Marilyn Fayre Milos, multiple award winner for her humanitarian work to end routine infant circumcision in the United States and advocating for the rights of infants and children to genital autonomy, has written a warm and compelling memoir of her path to becoming “the founding mother of the intactivist movement.” Needing to support her family as a single mother in the early sixties, Milos taught banjo—having learned to play from Jerry Garcia (later of The Grateful Dead)—and worked as an assistant to comedian and social critic Lenny Bruce, typing out the content of his shows and transcribing court proceedings of his trials for obscenity. After Lenny’s death, she found her voice as an activist as part of the counterculture revolution, living in Haight Ashbury in San Francisco during the 1967 Summer of Love, and honed her organizational skills by creating an alternative education open classroom (still operating) in Marin County. 

After witnessing the pain and trauma of the circumcision of a newborn baby boy when she was a nursing student at Marin College, Milos learned everything she could about why infants were subjected to such brutal surgery. The more she read and discovered, the more convinced she became that circumcision had no medical benefits. As a nurse on the obstetrical unit at Marin General Hospital, she committed to making sure parents understood what circumcision entailed before signing a consent form. Considered an agitator and forced to resign in 1985, she co-founded NOCIRC (National Organization of Circumcision Information Resource Centers) and began organizing international symposia on circumcision, genital autonomy, and human rights. Milos edited and published the proceedings from the above-mentioned symposia and has written numerous articles in her quest to end circumcision and protect children’s bodily integrity. She currently serves on the board of directors of Intact America.

Georganne

Georganne Chapin is a healthcare expert, attorney, social justice advocate, and founding executive director of Intact America, the nation’s most influential organization opposing the U.S. medical industry’s penchant for surgically altering the genitals of male children (“circumcision”). Under her leadership, Intact America has definitively documented tactics used by U.S. doctors and healthcare facilities to pathologize the male foreskin, pressure parents into circumcising their sons, and forcibly retract the foreskins of intact boys, creating potentially lifelong, iatrogenic harm. 

Chapin holds a BA in Anthropology from Barnard College, and a Master’s degree in Sociomedical Sciences from Columbia University. For 25 years, she served as president and chief executive officer of Hudson Health Plan, a nonprofit Medicaid insurer in New York’s Hudson Valley. Mid-career, she enrolled in an evening law program, where she explored the legal and ethical issues underlying routine male circumcision, a subject that had interested her since witnessing the aftermath of the surgery conducted on her younger brother. She received her Juris Doctor degree from Pace University School of Law in 2003, and was subsequently admitted to the New York Bar. As an adjunct professor, she taught Bioethics and Medicaid and Disability Law at Pace, and Bioethics in Dominican College’s doctoral program for advanced practice nurses.

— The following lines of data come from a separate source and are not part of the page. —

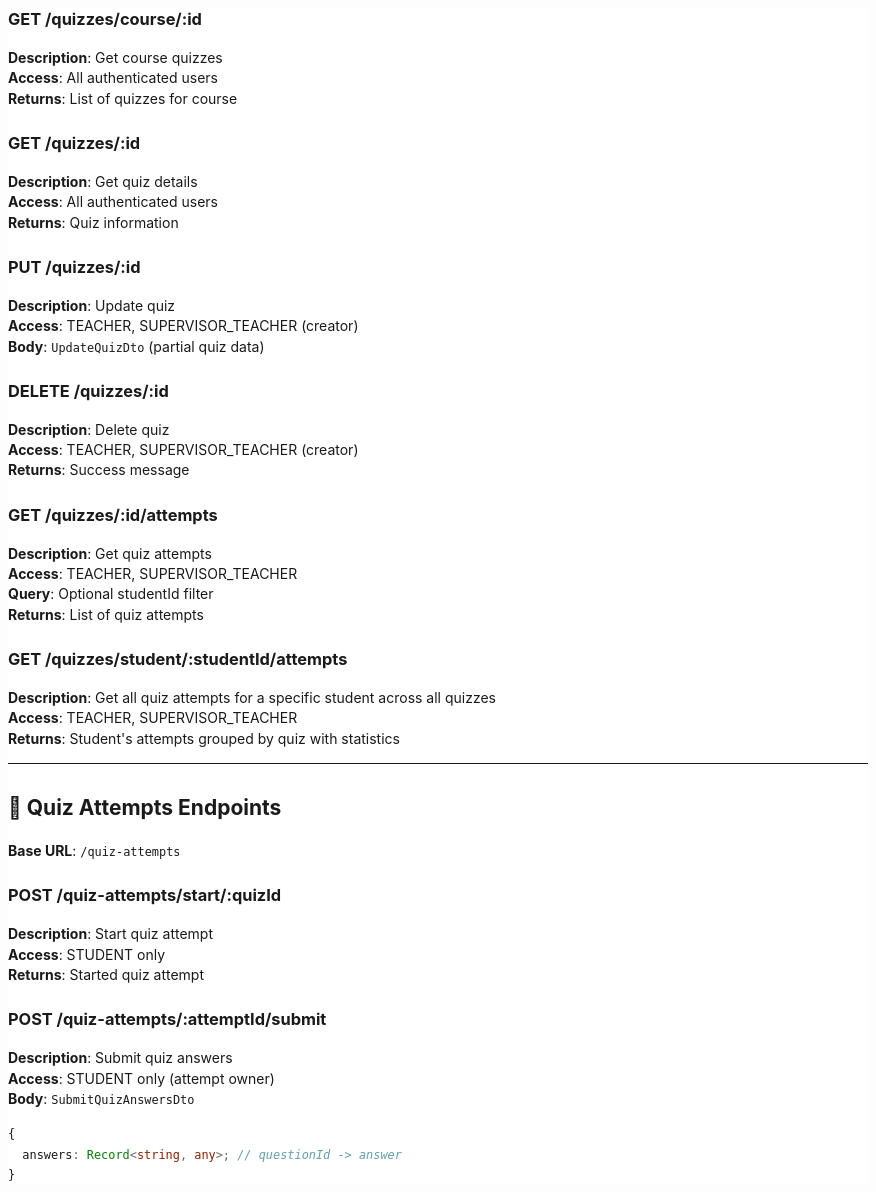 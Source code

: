 ### GET /quizzes/course/:id
**Description**: Get course quizzes  
**Access**: All authenticated users  
**Returns**: List of quizzes for course

### GET /quizzes/:id
**Description**: Get quiz details  
**Access**: All authenticated users  
**Returns**: Quiz information

### PUT /quizzes/:id
**Description**: Update quiz  
**Access**: TEACHER, SUPERVISOR_TEACHER (creator)  
**Body**: `UpdateQuizDto` (partial quiz data)

### DELETE /quizzes/:id
**Description**: Delete quiz  
**Access**: TEACHER, SUPERVISOR_TEACHER (creator)  
**Returns**: Success message

### GET /quizzes/:id/attempts
**Description**: Get quiz attempts  
**Access**: TEACHER, SUPERVISOR_TEACHER  
**Query**: Optional studentId filter  
**Returns**: List of quiz attempts

### GET /quizzes/student/:studentId/attempts
**Description**: Get all quiz attempts for a specific student across all quizzes  
**Access**: TEACHER, SUPERVISOR_TEACHER  
**Returns**: Student's attempts grouped by quiz with statistics

---

## 🎯 Quiz Attempts Endpoints
**Base URL**: `/quiz-attempts`

### POST /quiz-attempts/start/:quizId
**Description**: Start quiz attempt  
**Access**: STUDENT only  
**Returns**: Started quiz attempt

### POST /quiz-attempts/:attemptId/submit
**Description**: Submit quiz answers  
**Access**: STUDENT only (attempt owner)  
**Body**: `SubmitQuizAnswersDto`
```typescript
{
  answers: Record<string, any>; // questionId -> answer
}
```
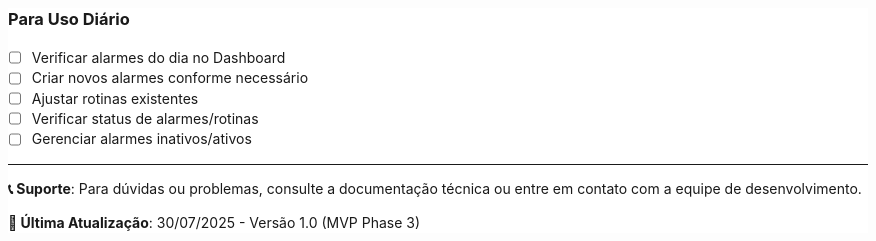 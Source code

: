 ### **Para Uso Diário**

- [ ] Verificar alarmes do dia no Dashboard
- [ ] Criar novos alarmes conforme necessário
- [ ] Ajustar rotinas existentes
- [ ] Verificar status de alarmes/rotinas
- [ ] Gerenciar alarmes inativos/ativos

---

**📞 Suporte**: Para dúvidas ou problemas, consulte a documentação técnica ou entre em contato com a equipe de desenvolvimento.

**🔄 Última Atualização**: 30/07/2025 - Versão 1.0 (MVP Phase 3)
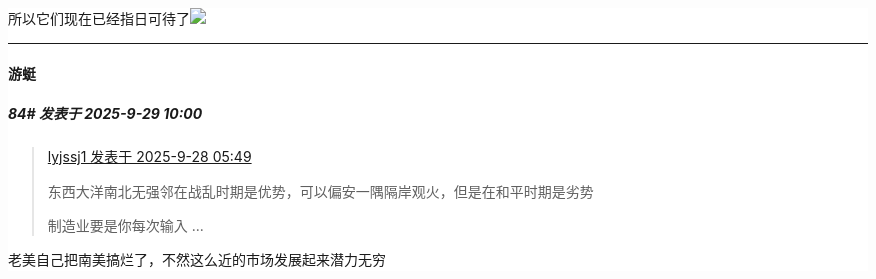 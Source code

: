 所以它们现在已经指日可待了<img src="https://static.stage1st.com/image/smiley/face2017/031.png" referrerpolicy="no-referrer">


*****

####  游蜓  
##### 84#       发表于 2025-9-29 10:00

<blockquote><a href="httphttps://stage1st.com/2b/forum.php?mod=redirect&amp;goto=findpost&amp;pid=68498677&amp;ptid=2263143" target="_blank">lyjssj1 发表于 2025-9-28 05:49</a>

东西大洋南北无强邻在战乱时期是优势，可以偏安一隅隔岸观火，但是在和平时期是劣势

制造业要是你每次输入 ...</blockquote>
老美自己把南美搞烂了，不然这么近的市场发展起来潜力无穷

In 2004, Chapin founded the nonprofit Hudson Center for Health Equity and Quality, a company that designs software and provides consulting services designed to reduce administrative complexities, streamline and integrate data collection and reporting, and enhance access to care for those in need. In 2008, she co-founded Intact America.

Chapin has published many articles and op-ed essays, and has been interviewed on local, national and international television, radio and podcasts about ways the U.S. healthcare system prioritizes profits over people’s basic needs. She cites routine (nontherapeutic) infant circumcision as a prime example of a practice that wastes money and harms boys and the men they will become. This Penis Business: A Memoir is her first book.